Au début de l'année, nous avons commencé à procéder à un autre examen de programme. Nous sommes partis de l'hypothèse selon laquelle la politique en place demeure valable et que nous disposons des ressources nécessaires pour mener à bien la tâche exposée dans le livre blanc. Cela dit, nous avons reconnu également que le financement posait certaines difficultés. Les difficultés en question revenaient à atteindre le juste équilibre entre l'argent nécessaire au soutien des opérations actuelles et l'argent requis pour investir dans l'avenir.

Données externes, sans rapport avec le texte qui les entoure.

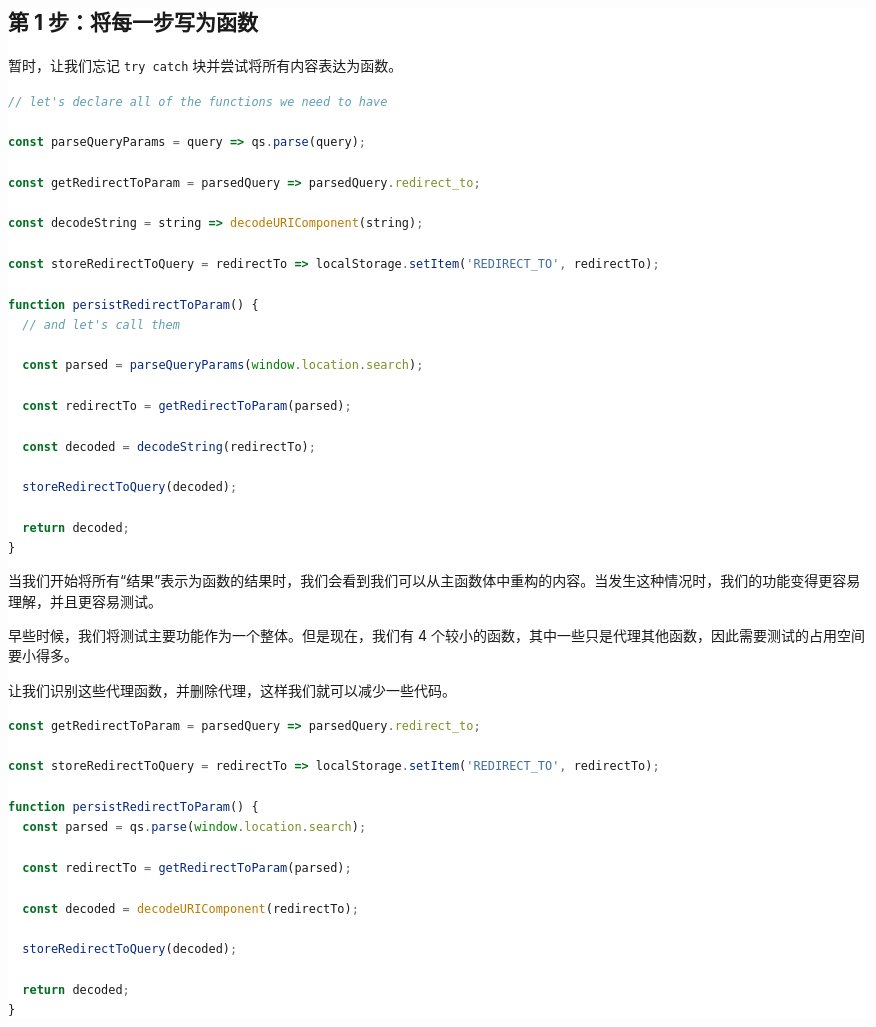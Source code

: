 ## 第 1 步：将每一步写为函数

暂时，让我们忘记 `try catch` 块并尝试将所有内容表达为函数。

```javascript
// let's declare all of the functions we need to have

const parseQueryParams = query => qs.parse(query);

const getRedirectToParam = parsedQuery => parsedQuery.redirect_to;

const decodeString = string => decodeURIComponent(string);

const storeRedirectToQuery = redirectTo => localStorage.setItem('REDIRECT_TO', redirectTo);

function persistRedirectToParam() {
  // and let's call them

  const parsed = parseQueryParams(window.location.search);

  const redirectTo = getRedirectToParam(parsed);

  const decoded = decodeString(redirectTo);

  storeRedirectToQuery(decoded);

  return decoded;
}
```

当我们开始将所有“结果”表示为函数的结果时，我们会看到我们可以从主函数体中重构的内容。当发生这种情况时，我们的功能变得更容易理解，并且更容易测试。

早些时候，我们将测试主要功能作为一个整体。但是现在，我们有 4 个较小的函数，其中一些只是代理其他函数，因此需要测试的占用空间要小得多。

让我们识别这些代理函数，并删除代理，这样我们就可以减少一些代码。

```javascript
const getRedirectToParam = parsedQuery => parsedQuery.redirect_to;

const storeRedirectToQuery = redirectTo => localStorage.setItem('REDIRECT_TO', redirectTo);

function persistRedirectToParam() {
  const parsed = qs.parse(window.location.search);

  const redirectTo = getRedirectToParam(parsed);

  const decoded = decodeURIComponent(redirectTo);

  storeRedirectToQuery(decoded);

  return decoded;
}
```
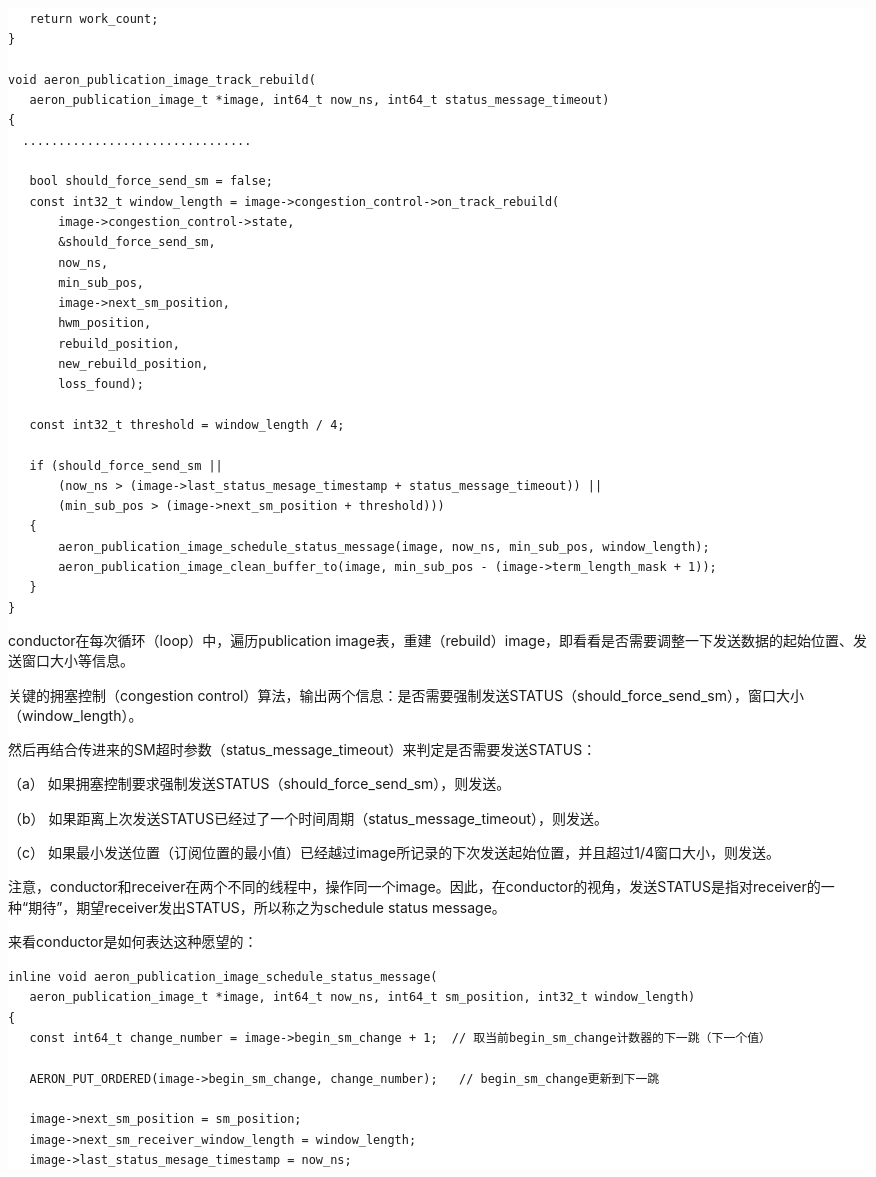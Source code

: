 	   return work_count;
	}
	
	void aeron_publication_image_track_rebuild(
	   aeron_publication_image_t *image, int64_t now_ns, int64_t status_message_timeout)
	{
	  ................................
	
	   bool should_force_send_sm = false;
	   const int32_t window_length = image->congestion_control->on_track_rebuild(
	       image->congestion_control->state,
	       &should_force_send_sm,
	       now_ns,
	       min_sub_pos,
	       image->next_sm_position,
	       hwm_position,
	       rebuild_position,
	       new_rebuild_position,
	       loss_found);
	
	   const int32_t threshold = window_length / 4;
	
	   if (should_force_send_sm ||
	       (now_ns > (image->last_status_mesage_timestamp + status_message_timeout)) ||
	       (min_sub_pos > (image->next_sm_position + threshold)))
	   {
	       aeron_publication_image_schedule_status_message(image, now_ns, min_sub_pos, window_length);
	       aeron_publication_image_clean_buffer_to(image, min_sub_pos - (image->term_length_mask + 1));
	   }
	}

conductor在每次循环（loop）中，遍历publication image表，重建（rebuild）image，即看看是否需要调整一下发送数据的起始位置、发送窗口大小等信息。

关键的拥塞控制（congestion control）算法，输出两个信息：是否需要强制发送STATUS（should\_force\_send\_sm），窗口大小（window\_length）。

然后再结合传进来的SM超时参数（status\_message\_timeout）来判定是否需要发送STATUS：

（a） 如果拥塞控制要求强制发送STATUS（should\_force\_send\_sm），则发送。

（b） 如果距离上次发送STATUS已经过了一个时间周期（status\_message\_timeout），则发送。

（c） 如果最小发送位置（订阅位置的最小值）已经越过image所记录的下次发送起始位置，并且超过1/4窗口大小，则发送。

注意，conductor和receiver在两个不同的线程中，操作同一个image。因此，在conductor的视角，发送STATUS是指对receiver的一种“期待”，期望receiver发出STATUS，所以称之为schedule status message。

来看conductor是如何表达这种愿望的：


	inline void aeron_publication_image_schedule_status_message(
	   aeron_publication_image_t *image, int64_t now_ns, int64_t sm_position, int32_t window_length)
	{
	   const int64_t change_number = image->begin_sm_change + 1;  // 取当前begin_sm_change计数器的下一跳（下一个值）
	
	   AERON_PUT_ORDERED(image->begin_sm_change, change_number);   // begin_sm_change更新到下一跳
	
	   image->next_sm_position = sm_position;
	   image->next_sm_receiver_window_length = window_length;
	   image->last_status_mesage_timestamp = now_ns;
	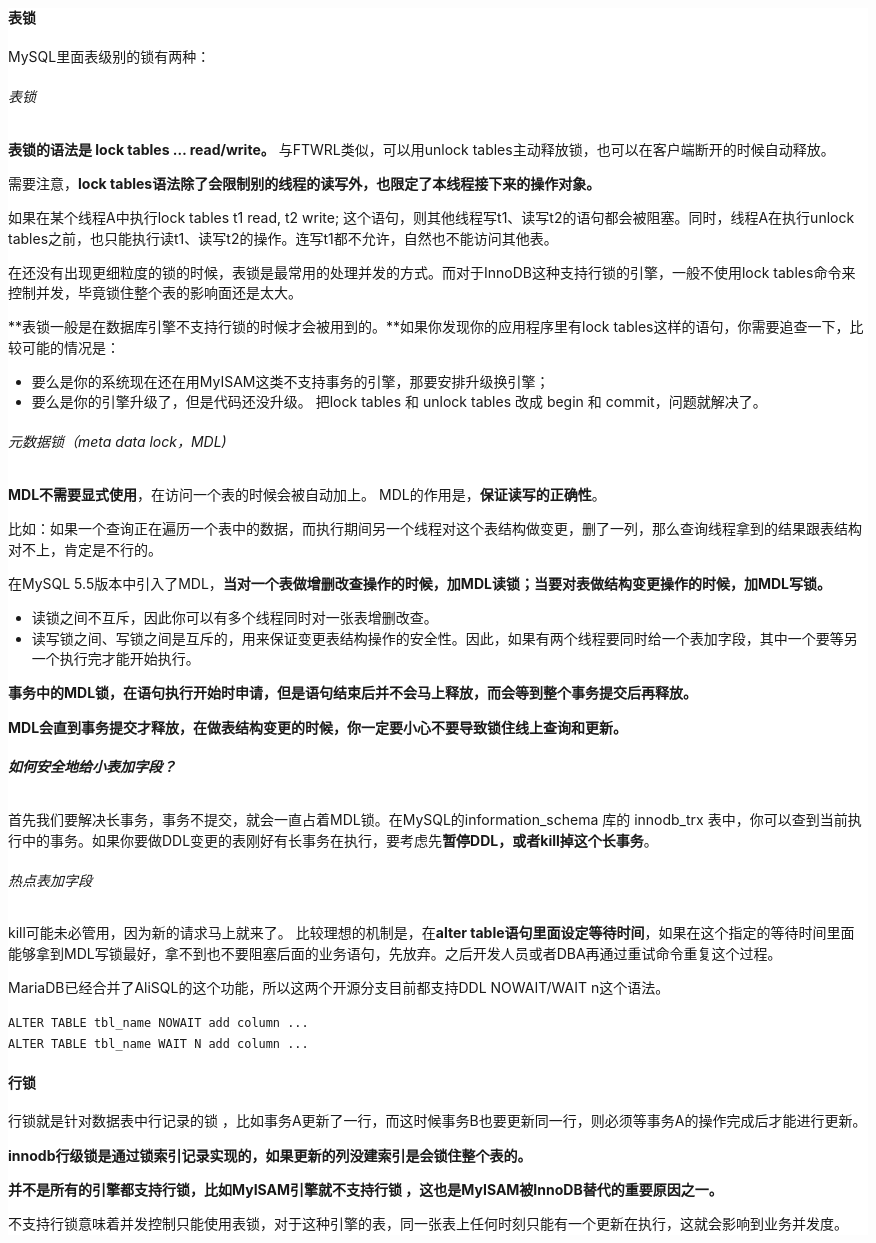 #### 表锁

MySQL里面表级别的锁有两种： 

###### 表锁

**表锁的语法是 lock tables … read/write。**  与FTWRL类似，可以用unlock tables主动释放锁，也可以在客户端断开的时候自动释放。  

需要注意，**lock tables语法除了会限制别的线程的读写外，也限定了本线程接下来的操作对象。** 

如果在某个线程A中执行lock tables t1 read, t2 write; 这个语句，则其他线程写t1、读写t2的语句都会被阻塞。同时，线程A在执行unlock tables之前，也只能执行读t1、读写t2的操作。连写t1都不允许，自然也不能访问其他表。 

在还没有出现更细粒度的锁的时候，表锁是最常用的处理并发的方式。而对于InnoDB这种支持行锁的引擎，一般不使用lock tables命令来控制并发，毕竟锁住整个表的影响面还是太大。 

**表锁一般是在数据库引擎不支持行锁的时候才会被用到的。**如果你发现你的应用程序里有lock tables这样的语句，你需要追查一下，比较可能的情况是： 

* 要么是你的系统现在还在用MyISAM这类不支持事务的引擎，那要安排升级换引擎；
*  要么是你的引擎升级了，但是代码还没升级。 把lock tables 和 unlock tables 改成 begin 和 commit，问题就解决了。 

###### 元数据锁（meta data lock，MDL) 

**MDL不需要显式使用**，在访问一个表的时候会被自动加上。  MDL的作用是，**保证读写的正确性**。  

比如：如果一个查询正在遍历一个表中的数据，而执行期间另一个线程对这个表结构做变更，删了一列，那么查询线程拿到的结果跟表结构对不上，肯定是不行的。 

在MySQL 5.5版本中引入了MDL，**当对一个表做增删改查操作的时候，加MDL读锁；当要对表做结构变更操作的时候，加MDL写锁。** 

*  读锁之间不互斥，因此你可以有多个线程同时对一张表增删改查。 
*  读写锁之间、写锁之间是互斥的，用来保证变更表结构操作的安全性。因此，如果有两个线程要同时给一个表加字段，其中一个要等另一个执行完才能开始执行。 

**事务中的MDL锁，在语句执行开始时申请，但是语句结束后并不会马上释放，而会等到整个事务提交后再释放。**

**MDL会直到事务提交才释放，在做表结构变更的时候，你一定要小心不要导致锁住线上查询和更新。**  

######  **如何安全地给小表加字段？** 

首先我们要解决长事务，事务不提交，就会一直占着MDL锁。在MySQL的information_schema 库的 innodb_trx 表中，你可以查到当前执行中的事务。如果你要做DDL变更的表刚好有长事务在执行，要考虑先**暂停DDL，或者kill掉这个长事务**。 

######  热点表加字段

kill可能未必管用，因为新的请求马上就来了。 比较理想的机制是，在**alter table语句里面设定等待时间**，如果在这个指定的等待时间里面能够拿到MDL写锁最好，拿不到也不要阻塞后面的业务语句，先放弃。之后开发人员或者DBA再通过重试命令重复这个过程。 

MariaDB已经合并了AliSQL的这个功能，所以这两个开源分支目前都支持DDL NOWAIT/WAIT n这个语法。 

```
ALTER TABLE tbl_name NOWAIT add column ...
ALTER TABLE tbl_name WAIT N add column ... 
```

#### 行锁

行锁就是针对数据表中行记录的锁 ，比如事务A更新了一行，而这时候事务B也要更新同一行，则必须等事务A的操作完成后才能进行更新。  

**innodb行级锁是通过锁索引记录实现的，如果更新的列没建索引是会锁住整个表的。** 

**并不是所有的引擎都支持行锁，比如MyISAM引擎就不支持行锁 ，这也是MyISAM被InnoDB替代的重要原因之一。**  

不支持行锁意味着并发控制只能使用表锁，对于这种引擎的表，同一张表上任何时刻只能有一个更新在执行，这就会影响到业务并发度。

Cela ne fait aucun doute, l'argent ne pleut pas au ministère. Il faut une gestion serrée des fonds et un équilibre soigneux des priorités, pour en arriver à une utilisation intelligente du budget accordé. Notre examen devait servir à examiner nos priorités et nos programmes, et à déterminer la meilleure façon d'utiliser des ressources relativement rares.
Nous avons eu à intervenir - mais pas pour très longtemps, je dois le dire - dans l'histoire du 11 septembre. Les événements tragiques du 11 septembre remettent en question tout le travail que nous faisions. Dans le contexte, nous faut-il présumer encore que la politique demeure valable et continuer de travailler pour que le programme soit viable, sinon faut-il procéder à un examen complet et rigoureux de la politique de défense? Si nous procédons à un examen complet et rigoureux de la politique de défense, comment faut-il s'organiser? Quelle forme devrait prendre cet examen et quels éléments devrait-il englober? Ce sont des questions qui sont actuellement à l'étude, et le gouvernement n'a pas encore décidé de la manière dont nous devrions procéder.
Le ministre vous a probablement dit qu'un examen de la défense s'impose, mais pas pour l'instant. C'est là l'énoncé le plus affirmatif auquel nous avons eu droit jusqu'à maintenant. Les questions demeurent à l'étude et, comme je l'ai dit au début de mon exposé, l'examen de la politique de défense et la forme et l'ampleur que peut prendre l'examen en question sont des questions qui relèvent entièrement du gouvernement.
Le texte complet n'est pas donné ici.